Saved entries
-.-.-

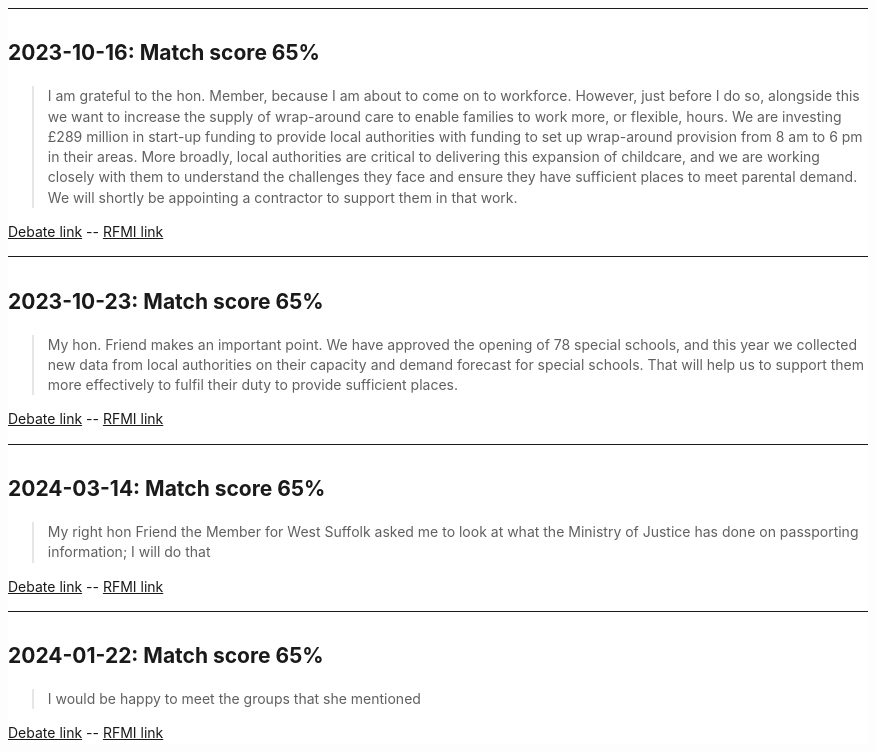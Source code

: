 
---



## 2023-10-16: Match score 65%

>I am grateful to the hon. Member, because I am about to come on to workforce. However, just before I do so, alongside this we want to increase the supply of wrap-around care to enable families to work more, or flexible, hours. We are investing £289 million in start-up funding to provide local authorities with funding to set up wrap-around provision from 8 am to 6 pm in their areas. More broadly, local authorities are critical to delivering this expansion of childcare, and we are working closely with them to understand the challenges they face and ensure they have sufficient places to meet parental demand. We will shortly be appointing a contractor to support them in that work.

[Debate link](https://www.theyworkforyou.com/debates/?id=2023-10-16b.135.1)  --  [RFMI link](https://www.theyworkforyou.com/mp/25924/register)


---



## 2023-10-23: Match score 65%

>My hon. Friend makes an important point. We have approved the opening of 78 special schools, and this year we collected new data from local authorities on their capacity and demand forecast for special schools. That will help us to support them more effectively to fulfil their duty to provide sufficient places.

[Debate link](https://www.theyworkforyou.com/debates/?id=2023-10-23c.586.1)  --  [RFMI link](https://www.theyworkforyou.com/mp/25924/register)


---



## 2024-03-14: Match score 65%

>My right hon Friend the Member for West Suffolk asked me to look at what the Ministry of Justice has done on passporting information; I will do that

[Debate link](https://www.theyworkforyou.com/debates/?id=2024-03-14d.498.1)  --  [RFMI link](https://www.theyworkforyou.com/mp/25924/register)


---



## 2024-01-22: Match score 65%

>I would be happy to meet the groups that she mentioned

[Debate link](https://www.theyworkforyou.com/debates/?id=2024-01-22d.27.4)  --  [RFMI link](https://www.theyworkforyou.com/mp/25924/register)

-.-.-

Report back every line of the entries in which "link" occurs.

Exercise solution
[Debate link](https://www.theyworkforyou.com/debates/?id=2023-10-16b.135.1)  --  [RFMI link](https://www.theyworkforyou.com/mp/25924/register)
[Debate link](https://www.theyworkforyou.com/debates/?id=2023-10-23c.586.1)  --  [RFMI link](https://www.theyworkforyou.com/mp/25924/register)
[Debate link](https://www.theyworkforyou.com/debates/?id=2024-03-14d.498.1)  --  [RFMI link](https://www.theyworkforyou.com/mp/25924/register)
[Debate link](https://www.theyworkforyou.com/debates/?id=2024-01-22d.27.4)  --  [RFMI link](https://www.theyworkforyou.com/mp/25924/register)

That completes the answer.